+++ Input records +++

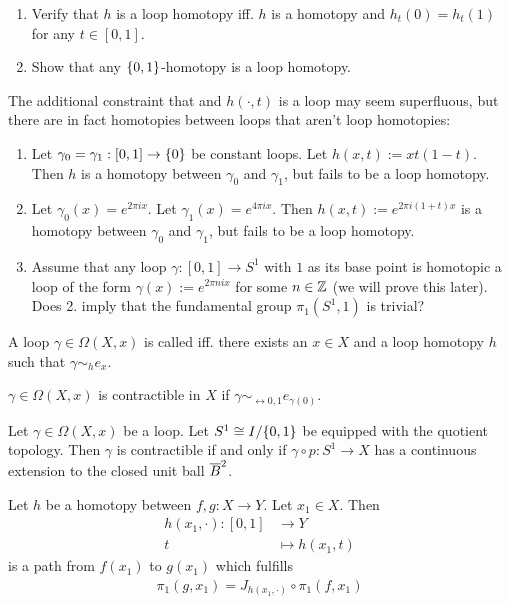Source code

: \begin{exercise}
	\begin{enumerate}
		\item Verify that $h$ is a loop homotopy iff. $h$ is a homotopy and $h_t(0) = h_t(1)$ for any $t \in [0,1]$.
		\item Show that any $\lr{0,1}$-homotopy is a loop homotopy.
	\end{enumerate}	
\end{exercise}
The additional constraint that and $h(\cdot, t)$ is a loop may seem superfluous, but there are in fact homotopies between loops that aren't loop homotopies:
\begin{exercise}
	\begin{enumerate}
		\item Let $\gamma_0 = \gamma_1 : [0,1] \to \lr{0}$ be constant loops. Let $h(x,t) := xt(1-t)$. Then $h$ is a homotopy between $\gamma_0$ and $\gamma_1$, but fails to be a loop homotopy.
		\item Let $\gamma_0(x) = e^{2\pi i x}$. Let $\gamma_1(x) = e^{4 \pi i x}$. Then $h(x,t) := e^{2 \pi i (1+t)x}$ is a homotopy between $\gamma_0$ and $\gamma_1$, but fails to be a loop homotopy.
		\item Assume that any loop $\gamma : [0,1] \to S^1$ with $1$ as its base point is homotopic a loop of the form $\gamma(x) := e^{2\pi n ix}$ for some $n \in \bZ$ (we will prove this later). Does 2. imply that the fundamental group $\pi_1(S^1,1)$ is trivial?
	\end{enumerate}
\end{exercise}
\begin{definition}
	A loop $\gamma \in \Omega(X,x)$ is called  iff. there exists an $x \in X$ and a loop homotopy $h$ such that $\gamma \sim_h e_x$.
\end{definition}
\begin{lemma}
	$\gamma \in \Omega(X,x)$ is contractible in $X$ if $\gamma \sim_{\rel {0,1}} e_{\gamma(0)}$.
\end{lemma}
\begin{theorem}
	Let $\gamma \in \Omega(X, x)$ be a loop. Let $S^1 \cong I/\lr{0,1}$ be equipped with the quotient topology. Then $\gamma$ is contractible if and only if $\gamma \circ p : S^1 \to X$ has a continuous extension to the closed unit ball $\ol B^2$.
\end{theorem}
\begin{theorem}
	Let $h$ be a homotopy between $f,g : X \to Y$. Let $x_1 \in X$. Then
	\begin{align*}
		h(x_1,\cdot) : [0,1] &\to Y\\
		t &\mapsto h(x_1,t)
	\end{align*}
	is a path from $f(x_1)$ to $g(x_1)$
	which fulfills
	\begin{align*}
		\pi_1(g,x_1) = J_{h(x_1, \cdot)} \circ \pi_1(f, x_1)
	\end{align*}
\end{theorem}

+++

## Your goal
Faithful copy, images left out: write out every line of data.

## Your solution
Source code

: \begin{exercise}
	\begin{enumerate}
		\item Verify that $h$ is a loop homotopy iff. $h$ is a homotopy and $h_t(0) = h_t(1)$ for any $t \in [0,1]$.
		\item Show that any $\lr{0,1}$-homotopy is a loop homotopy.
	\end{enumerate}	
\end{exercise}
The additional constraint that and $h(\cdot, t)$ is a loop may seem superfluous, but there are in fact homotopies between loops that aren't loop homotopies:
\begin{exercise}
	\begin{enumerate}
		\item Let $\gamma_0 = \gamma_1 : [0,1] \to \lr{0}$ be constant loops. Let $h(x,t) := xt(1-t)$. Then $h$ is a homotopy between $\gamma_0$ and $\gamma_1$, but fails to be a loop homotopy.
		\item Let $\gamma_0(x) = e^{2\pi i x}$. Let $\gamma_1(x) = e^{4 \pi i x}$. Then $h(x,t) := e^{2 \pi i (1+t)x}$ is a homotopy between $\gamma_0$ and $\gamma_1$, but fails to be a loop homotopy.
		\item Assume that any loop $\gamma : [0,1] \to S^1$ with $1$ as its base point is homotopic a loop of the form $\gamma(x) := e^{2\pi n ix}$ for some $n \in \bZ$ (we will prove this later). Does 2. imply that the fundamental group $\pi_1(S^1,1)$ is trivial?
	\end{enumerate}
\end{exercise}
\begin{definition}
	A loop $\gamma \in \Omega(X,x)$ is called  iff. there exists an $x \in X$ and a loop homotopy $h$ such that $\gamma \sim_h e_x$.
\end{definition}
\begin{lemma}
	$\gamma \in \Omega(X,x)$ is contractible in $X$ if $\gamma \sim_{\rel {0,1}} e_{\gamma(0)}$.
\end{lemma}
\begin{theorem}
	Let $\gamma \in \Omega(X, x)$ be a loop. Let $S^1 \cong I/\lr{0,1}$ be equipped with the quotient topology. Then $\gamma$ is contractible if and only if $\gamma \circ p : S^1 \to X$ has a continuous extension to the closed unit ball $\ol B^2$.
\end{theorem}
\begin{theorem}
	Let $h$ be a homotopy between $f,g : X \to Y$. Let $x_1 \in X$. Then
	\begin{align*}
		h(x_1,\cdot) : [0,1] &\to Y\\
		t &\mapsto h(x_1,t)
	\end{align*}
	is a path from $f(x_1)$ to $g(x_1)$
	which fulfills
	\begin{align*}
		\pi_1(g,x_1) = J_{h(x_1, \cdot)} \circ \pi_1(f, x_1)
	\end{align*}
\end{theorem}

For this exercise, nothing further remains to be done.